→ Task item: Could you write out, exactly, every line from the top of the data through the line holding "It is desirable"? Omit the pictures.

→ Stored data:
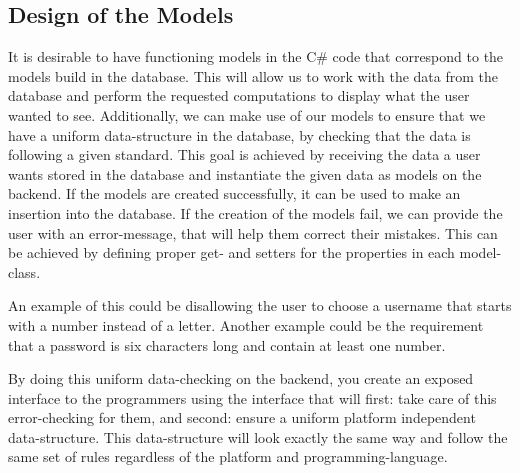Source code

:\subsection{Design of the Models}\label{subsec:designmodels}
It is desirable to have functioning models in the C\# code that correspond to the models build in the database. This will allow us to work with the data from the database and perform the requested computations to display what the user wanted to see. Additionally, we can make use of our models to ensure that we have a uniform data-structure in the database, by checking that the data is following a given standard. This goal is achieved by receiving the data a user wants stored in the database and instantiate the given data as models on the backend. If the models are created successfully, it can be used to make an insertion into the database. If the creation of the models fail, we can provide the user with an error-message, that will help them correct their mistakes. This can be achieved by defining proper get- and setters for the properties in each model-class. 

An example of this could be disallowing the user to choose a username that starts with a number instead of a letter. Another example could be the requirement that a password is six characters long and contain at least one number.

By doing this uniform data-checking on the backend, you create an exposed interface to the programmers using the interface that will first: take care of this error-checking for them, and second: ensure a uniform platform independent data-structure. This data-structure will look exactly the same way and follow the same set of rules regardless of the platform and programming-language. 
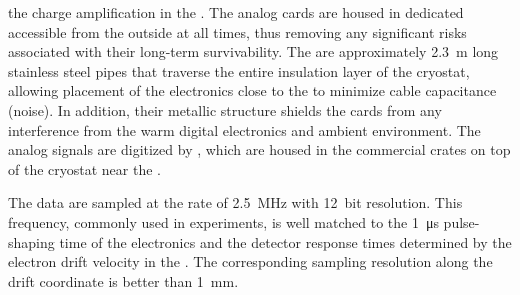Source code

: the charge amplification in the . The analog  cards are housed in dedicated  accessible from the outside at all times, thus removing any significant risks associated with their long-term survivability. The  are approximately \SI{2.3}{m} long stainless steel pipes that traverse the entire insulation layer of the cryostat, allowing placement of the  electronics close to the  to minimize cable capacitance (noise).  In addition, their metallic structure shields the  cards from any interference from the warm digital electronics and ambient environment. The analog signals are digitized by , which are housed in the commercial  crates on top of the cryostat near the . 

The  data are sampled at the rate of \SI{2.5}{MHz} with \SI{12}{bit} resolution. This frequency, %
commonly used in \lartpc experiments, is well matched to the \SI{1}{\micro\second} pulse-shaping time of the  electronics and the detector response times determined by the electron drift velocity in the \lar. The corresponding sampling resolution along the drift coordinate is better than \SI{1}{\mm}. 

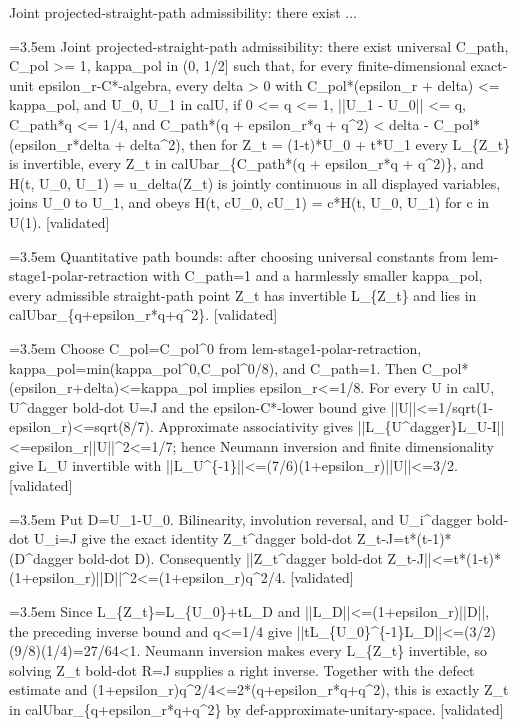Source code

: \documentclass{article}
\newcommand{\step}[1]{\par\noindent\hangindent=3.5em\hangafter=1%
  \makebox[3.5em][l]{\textbf{#1.}}}
\newcommand{\steptag}[1]{\hfill{\small\textsf{[#1]}}}
\begin{document}
\begin{proofbox}{Joint projected-straight-path admissibility: there exist ...}
\step{1} Joint projected-straight-path admissibility: there exist universal C\_path, C\_pol >= 1, kappa\_pol in (0, 1/2] such that, for every finite-dimensional exact-unit epsilon\_r-C*-algebra, every delta > 0 with C\_pol*(epsilon\_r + delta) <= kappa\_pol, and U\_0, U\_1 in calU, if 0 <= q <= 1, ||U\_1 - U\_0|| <= q, C\_path*q <= 1/4, and C\_path*(q + epsilon\_r*q + q\textasciicircum{}2) < delta - C\_pol*(epsilon\_r*delta + delta\textasciicircum{}2), then for Z\_t = (1-t)*U\_0 + t*U\_1 every L\_\{Z\_t\} is invertible, every Z\_t in calUbar\_\{C\_path*(q + epsilon\_r*q + q\textasciicircum{}2)\}, and H(t, U\_0, U\_1) = u\_delta(Z\_t) is jointly continuous in all displayed variables, joins U\_0 to U\_1, and obeys H(t, cU\_0, cU\_1) = c*H(t, U\_0, U\_1) for c in U(1). \steptag{validated} \\[6pt]
\step{1.1} Quantitative path bounds: after choosing universal constants from lem-stage1-polar-retraction with C\_path=1 and a harmlessly smaller kappa\_pol, every admissible straight-path point Z\_t has invertible L\_\{Z\_t\} and lies in calUbar\_\{q+epsilon\_r*q+q\textasciicircum{}2\}. \steptag{validated} \\[6pt]
\step{1.1.1} Choose C\_pol=C\_pol\textasciicircum{}0 from lem-stage1-polar-retraction, kappa\_pol=min(kappa\_pol\textasciicircum{}0,C\_pol\textasciicircum{}0/8), and C\_path=1. Then C\_pol*(epsilon\_r+delta)<=kappa\_pol implies epsilon\_r<=1/8. For every U in calU, U\textasciicircum{}dagger bold-dot U=J and the epsilon-C*-lower bound give ||U||<=1/sqrt(1-epsilon\_r)<=sqrt(8/7). Approximate associativity gives ||L\_\{U\textasciicircum{}dagger\}L\_U-I||<=epsilon\_r||U||\textasciicircum{}2<=1/7; hence Neumann inversion and finite dimensionality give L\_U invertible with ||L\_U\textasciicircum{}\{-1\}||<=(7/6)(1+epsilon\_r)||U||<=3/2. \steptag{validated} \\[4pt]
\step{1.1.2} Put D=U\_1-U\_0. Bilinearity, involution reversal, and U\_i\textasciicircum{}dagger bold-dot U\_i=J give the exact identity Z\_t\textasciicircum{}dagger bold-dot Z\_t-J=t*(t-1)*(D\textasciicircum{}dagger bold-dot D). Consequently ||Z\_t\textasciicircum{}dagger bold-dot Z\_t-J||<=t*(1-t)*(1+epsilon\_r)||D||\textasciicircum{}2<=(1+epsilon\_r)q\textasciicircum{}2/4. \steptag{validated} \\[4pt]
\step{1.1.3} Since L\_\{Z\_t\}=L\_\{U\_0\}+tL\_D and ||L\_D||<=(1+epsilon\_r)||D||, the preceding inverse bound and q<=1/4 give ||tL\_\{U\_0\}\textasciicircum{}\{-1\}L\_D||<=(3/2)(9/8)(1/4)=27/64<1. Neumann inversion makes every L\_\{Z\_t\} invertible, so solving Z\_t bold-dot R=J supplies a right inverse. Together with the defect estimate and (1+epsilon\_r)q\textasciicircum{}2/4<=2*(q+epsilon\_r*q+q\textasciicircum{}2), this is exactly Z\_t in calUbar\_\{q+epsilon\_r*q+q\textasciicircum{}2\} by def-approximate-unitary-space. \steptag{validated} \\[4pt]

\end{proofbox}
\end{document}
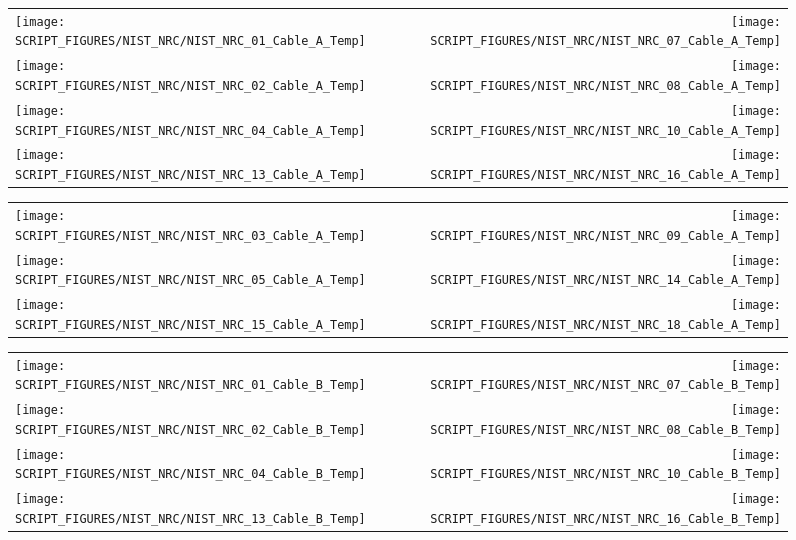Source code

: \newpage

\begin{figure}[p]
\begin{tabular*}{\textwidth}{l@{\extracolsep{\fill}}r}
\texttt{[image: SCRIPT\_FIGURES/NIST\_NRC/NIST\_NRC\_01\_Cable\_A\_Temp]} &
\texttt{[image: SCRIPT\_FIGURES/NIST\_NRC/NIST\_NRC\_07\_Cable\_A\_Temp]} \\
\texttt{[image: SCRIPT\_FIGURES/NIST\_NRC/NIST\_NRC\_02\_Cable\_A\_Temp]} &
\texttt{[image: SCRIPT\_FIGURES/NIST\_NRC/NIST\_NRC\_08\_Cable\_A\_Temp]} \\
\texttt{[image: SCRIPT\_FIGURES/NIST\_NRC/NIST\_NRC\_04\_Cable\_A\_Temp]} &
\texttt{[image: SCRIPT\_FIGURES/NIST\_NRC/NIST\_NRC\_10\_Cable\_A\_Temp]} \\
\texttt{[image: SCRIPT\_FIGURES/NIST\_NRC/NIST\_NRC\_13\_Cable\_A\_Temp]} &
\texttt{[image: SCRIPT\_FIGURES/NIST\_NRC/NIST\_NRC\_16\_Cable\_A\_Temp]}
\end{tabular*}
\label{NIST_NRC_Cable_A_Closed}
\end{figure}

\begin{figure}[p]
\begin{tabular*}{\textwidth}{l@{\extracolsep{\fill}}r}
\texttt{[image: SCRIPT\_FIGURES/NIST\_NRC/NIST\_NRC\_03\_Cable\_A\_Temp]} &
\texttt{[image: SCRIPT\_FIGURES/NIST\_NRC/NIST\_NRC\_09\_Cable\_A\_Temp]} \\
\texttt{[image: SCRIPT\_FIGURES/NIST\_NRC/NIST\_NRC\_05\_Cable\_A\_Temp]} &
\texttt{[image: SCRIPT\_FIGURES/NIST\_NRC/NIST\_NRC\_14\_Cable\_A\_Temp]} \\
\texttt{[image: SCRIPT\_FIGURES/NIST\_NRC/NIST\_NRC\_15\_Cable\_A\_Temp]} &
\texttt{[image: SCRIPT\_FIGURES/NIST\_NRC/NIST\_NRC\_18\_Cable\_A\_Temp]}
\end{tabular*}
\label{NIST_NRC_Cable_A_Open}
\end{figure}

\begin{figure}[p]
\begin{tabular*}{\textwidth}{l@{\extracolsep{\fill}}r}
\texttt{[image: SCRIPT\_FIGURES/NIST\_NRC/NIST\_NRC\_01\_Cable\_B\_Temp]} &
\texttt{[image: SCRIPT\_FIGURES/NIST\_NRC/NIST\_NRC\_07\_Cable\_B\_Temp]} \\
\texttt{[image: SCRIPT\_FIGURES/NIST\_NRC/NIST\_NRC\_02\_Cable\_B\_Temp]} &
\texttt{[image: SCRIPT\_FIGURES/NIST\_NRC/NIST\_NRC\_08\_Cable\_B\_Temp]} \\
\texttt{[image: SCRIPT\_FIGURES/NIST\_NRC/NIST\_NRC\_04\_Cable\_B\_Temp]} &
\texttt{[image: SCRIPT\_FIGURES/NIST\_NRC/NIST\_NRC\_10\_Cable\_B\_Temp]} \\
\texttt{[image: SCRIPT\_FIGURES/NIST\_NRC/NIST\_NRC\_13\_Cable\_B\_Temp]} &
\texttt{[image: SCRIPT\_FIGURES/NIST\_NRC/NIST\_NRC\_16\_Cable\_B\_Temp]}
\end{tabular*}
\label{NIST_NRC_Cable_B_Closed}
\end{figure}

→ Output for this exercise:
Source code

:\subsection{Design of the Models}\label{subsec:designmodels}
It is desirable to have functioning models in the C\# code that correspond to the models build in the database. This will allow us to work with the data from the database and perform the requested computations to display what the user wanted to see. Additionally, we can make use of our models to ensure that we have a uniform data-structure in the database, by checking that the data is following a given standard. This goal is achieved by receiving the data a user wants stored in the database and instantiate the given data as models on the backend. If the models are created successfully, it can be used to make an insertion into the database. If the creation of the models fail, we can provide the user with an error-message, that will help them correct their mistakes. This can be achieved by defining proper get- and setters for the properties in each model-class. 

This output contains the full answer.